» Available data
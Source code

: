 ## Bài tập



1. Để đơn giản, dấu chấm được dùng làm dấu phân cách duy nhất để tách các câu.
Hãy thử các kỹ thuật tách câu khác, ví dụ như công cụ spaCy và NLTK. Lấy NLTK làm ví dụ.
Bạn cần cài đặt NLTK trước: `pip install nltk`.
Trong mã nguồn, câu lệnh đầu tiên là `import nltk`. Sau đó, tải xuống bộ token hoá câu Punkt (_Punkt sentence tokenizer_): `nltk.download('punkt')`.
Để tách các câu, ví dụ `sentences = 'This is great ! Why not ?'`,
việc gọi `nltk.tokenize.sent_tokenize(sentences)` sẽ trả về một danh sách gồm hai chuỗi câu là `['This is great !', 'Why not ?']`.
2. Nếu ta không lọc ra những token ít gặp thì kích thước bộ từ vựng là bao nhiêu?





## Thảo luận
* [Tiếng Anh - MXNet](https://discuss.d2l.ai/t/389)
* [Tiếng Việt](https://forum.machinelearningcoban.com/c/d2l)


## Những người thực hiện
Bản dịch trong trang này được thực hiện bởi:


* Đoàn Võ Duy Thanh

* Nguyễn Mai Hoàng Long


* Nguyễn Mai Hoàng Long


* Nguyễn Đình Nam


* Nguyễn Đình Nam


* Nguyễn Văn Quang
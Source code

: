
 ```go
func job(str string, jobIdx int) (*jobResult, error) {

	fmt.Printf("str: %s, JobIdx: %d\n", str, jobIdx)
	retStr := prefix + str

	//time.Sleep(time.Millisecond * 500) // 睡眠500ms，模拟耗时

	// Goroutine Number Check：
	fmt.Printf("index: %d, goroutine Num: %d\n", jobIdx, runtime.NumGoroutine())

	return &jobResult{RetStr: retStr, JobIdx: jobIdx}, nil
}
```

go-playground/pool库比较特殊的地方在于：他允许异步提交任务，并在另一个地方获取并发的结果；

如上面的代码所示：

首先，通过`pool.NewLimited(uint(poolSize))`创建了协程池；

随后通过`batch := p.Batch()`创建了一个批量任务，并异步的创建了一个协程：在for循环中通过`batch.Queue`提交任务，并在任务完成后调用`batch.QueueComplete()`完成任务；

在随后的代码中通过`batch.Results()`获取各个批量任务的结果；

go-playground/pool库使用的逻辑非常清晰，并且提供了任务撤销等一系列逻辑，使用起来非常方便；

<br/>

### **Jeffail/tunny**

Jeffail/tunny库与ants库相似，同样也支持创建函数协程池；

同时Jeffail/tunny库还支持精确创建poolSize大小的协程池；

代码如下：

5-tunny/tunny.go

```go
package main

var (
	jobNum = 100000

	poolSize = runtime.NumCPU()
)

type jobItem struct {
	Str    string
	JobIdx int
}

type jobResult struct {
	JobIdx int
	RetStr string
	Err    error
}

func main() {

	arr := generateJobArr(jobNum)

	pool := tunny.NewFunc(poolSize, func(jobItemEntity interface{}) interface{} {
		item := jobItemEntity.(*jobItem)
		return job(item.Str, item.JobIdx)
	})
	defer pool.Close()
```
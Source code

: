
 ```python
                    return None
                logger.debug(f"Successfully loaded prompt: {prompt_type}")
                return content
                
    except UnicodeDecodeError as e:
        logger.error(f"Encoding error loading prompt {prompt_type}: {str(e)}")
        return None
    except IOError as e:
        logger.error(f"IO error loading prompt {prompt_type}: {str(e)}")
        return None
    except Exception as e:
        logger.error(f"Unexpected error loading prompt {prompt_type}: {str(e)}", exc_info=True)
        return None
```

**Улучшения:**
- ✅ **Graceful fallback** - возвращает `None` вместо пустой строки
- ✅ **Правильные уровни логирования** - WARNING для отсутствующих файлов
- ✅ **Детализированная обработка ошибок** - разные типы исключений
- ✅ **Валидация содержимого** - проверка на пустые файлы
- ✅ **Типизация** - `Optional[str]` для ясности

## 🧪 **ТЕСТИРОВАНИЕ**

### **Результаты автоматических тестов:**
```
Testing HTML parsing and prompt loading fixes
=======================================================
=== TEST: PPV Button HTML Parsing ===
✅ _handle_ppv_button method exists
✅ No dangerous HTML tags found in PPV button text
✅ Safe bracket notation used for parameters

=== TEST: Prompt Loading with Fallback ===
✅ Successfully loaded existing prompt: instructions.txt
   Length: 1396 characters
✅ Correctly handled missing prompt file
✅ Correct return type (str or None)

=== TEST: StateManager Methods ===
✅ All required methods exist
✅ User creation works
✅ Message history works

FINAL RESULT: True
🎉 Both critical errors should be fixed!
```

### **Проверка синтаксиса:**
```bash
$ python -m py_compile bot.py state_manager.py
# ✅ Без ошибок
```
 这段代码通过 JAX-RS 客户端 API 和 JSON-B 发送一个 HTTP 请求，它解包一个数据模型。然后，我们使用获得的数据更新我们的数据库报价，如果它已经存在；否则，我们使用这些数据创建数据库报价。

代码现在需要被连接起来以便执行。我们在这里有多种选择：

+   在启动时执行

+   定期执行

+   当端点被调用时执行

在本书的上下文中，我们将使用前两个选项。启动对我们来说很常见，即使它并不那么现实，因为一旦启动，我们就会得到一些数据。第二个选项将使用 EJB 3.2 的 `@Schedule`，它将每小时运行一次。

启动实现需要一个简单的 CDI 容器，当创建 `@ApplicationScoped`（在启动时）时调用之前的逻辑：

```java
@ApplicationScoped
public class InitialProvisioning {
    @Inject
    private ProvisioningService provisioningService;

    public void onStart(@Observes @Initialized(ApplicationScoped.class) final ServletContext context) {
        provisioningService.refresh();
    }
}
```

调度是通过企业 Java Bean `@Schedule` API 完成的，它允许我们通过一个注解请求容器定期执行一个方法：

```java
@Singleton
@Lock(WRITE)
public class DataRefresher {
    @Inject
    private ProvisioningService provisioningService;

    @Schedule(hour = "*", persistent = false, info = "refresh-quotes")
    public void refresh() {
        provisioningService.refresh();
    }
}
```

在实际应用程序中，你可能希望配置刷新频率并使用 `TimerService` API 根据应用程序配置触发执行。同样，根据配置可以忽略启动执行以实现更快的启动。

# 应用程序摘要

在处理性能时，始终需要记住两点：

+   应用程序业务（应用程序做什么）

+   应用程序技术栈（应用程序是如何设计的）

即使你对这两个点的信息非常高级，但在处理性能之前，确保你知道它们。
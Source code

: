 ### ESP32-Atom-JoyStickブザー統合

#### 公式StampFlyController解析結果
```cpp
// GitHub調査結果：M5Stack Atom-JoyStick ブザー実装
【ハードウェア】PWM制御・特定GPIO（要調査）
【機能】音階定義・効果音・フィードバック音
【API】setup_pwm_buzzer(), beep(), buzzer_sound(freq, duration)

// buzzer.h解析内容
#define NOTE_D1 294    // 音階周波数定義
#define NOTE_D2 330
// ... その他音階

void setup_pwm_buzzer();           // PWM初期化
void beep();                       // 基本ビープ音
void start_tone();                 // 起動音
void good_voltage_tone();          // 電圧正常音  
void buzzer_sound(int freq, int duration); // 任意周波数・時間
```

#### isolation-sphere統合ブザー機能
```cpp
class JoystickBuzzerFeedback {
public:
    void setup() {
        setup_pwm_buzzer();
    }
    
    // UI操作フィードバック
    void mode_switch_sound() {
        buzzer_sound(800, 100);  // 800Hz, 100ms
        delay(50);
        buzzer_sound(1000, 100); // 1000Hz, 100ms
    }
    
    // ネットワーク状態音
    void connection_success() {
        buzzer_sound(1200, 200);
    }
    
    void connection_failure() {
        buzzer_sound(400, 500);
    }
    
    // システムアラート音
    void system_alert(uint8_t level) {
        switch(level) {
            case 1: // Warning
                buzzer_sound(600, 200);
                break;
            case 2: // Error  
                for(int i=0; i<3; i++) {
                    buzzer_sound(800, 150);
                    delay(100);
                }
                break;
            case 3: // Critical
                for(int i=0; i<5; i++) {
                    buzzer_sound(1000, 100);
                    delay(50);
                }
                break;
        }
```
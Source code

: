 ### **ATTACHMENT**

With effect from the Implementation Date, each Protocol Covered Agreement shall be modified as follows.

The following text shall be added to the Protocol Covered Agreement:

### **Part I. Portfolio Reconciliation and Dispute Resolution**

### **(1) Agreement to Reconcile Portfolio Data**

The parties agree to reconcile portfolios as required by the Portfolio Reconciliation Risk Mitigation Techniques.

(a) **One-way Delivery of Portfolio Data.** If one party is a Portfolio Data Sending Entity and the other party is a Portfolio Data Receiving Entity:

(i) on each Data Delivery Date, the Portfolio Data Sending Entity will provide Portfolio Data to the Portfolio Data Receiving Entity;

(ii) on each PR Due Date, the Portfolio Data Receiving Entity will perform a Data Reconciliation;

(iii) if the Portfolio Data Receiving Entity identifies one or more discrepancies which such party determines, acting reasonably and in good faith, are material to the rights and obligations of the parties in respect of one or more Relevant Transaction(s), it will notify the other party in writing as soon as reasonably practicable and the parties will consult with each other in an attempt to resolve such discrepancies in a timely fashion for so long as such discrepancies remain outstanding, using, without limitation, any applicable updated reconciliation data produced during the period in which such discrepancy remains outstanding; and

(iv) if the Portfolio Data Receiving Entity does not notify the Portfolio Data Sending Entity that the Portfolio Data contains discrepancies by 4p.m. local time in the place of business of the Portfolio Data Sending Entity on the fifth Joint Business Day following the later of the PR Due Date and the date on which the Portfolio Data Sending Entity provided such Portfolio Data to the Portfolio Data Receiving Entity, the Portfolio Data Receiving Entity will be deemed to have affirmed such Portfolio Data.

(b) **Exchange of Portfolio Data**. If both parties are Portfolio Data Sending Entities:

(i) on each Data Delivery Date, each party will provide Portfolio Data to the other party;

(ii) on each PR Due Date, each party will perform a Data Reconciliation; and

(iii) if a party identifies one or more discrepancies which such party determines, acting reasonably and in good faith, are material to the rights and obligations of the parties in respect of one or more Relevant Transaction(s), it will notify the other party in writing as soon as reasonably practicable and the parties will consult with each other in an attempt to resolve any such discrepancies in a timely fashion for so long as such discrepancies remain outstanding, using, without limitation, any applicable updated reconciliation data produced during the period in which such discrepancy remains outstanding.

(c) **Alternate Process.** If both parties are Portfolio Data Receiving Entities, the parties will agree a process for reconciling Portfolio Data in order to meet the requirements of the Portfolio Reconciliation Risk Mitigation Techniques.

» Goal of the exercise
Scan the data above for the string "perform" and copy each line where it appears.

» Solved exercise
(ii) on each PR Due Date, the Portfolio Data Receiving Entity will perform a Data Reconciliation;
(ii) on each PR Due Date, each party will perform a Data Reconciliation; and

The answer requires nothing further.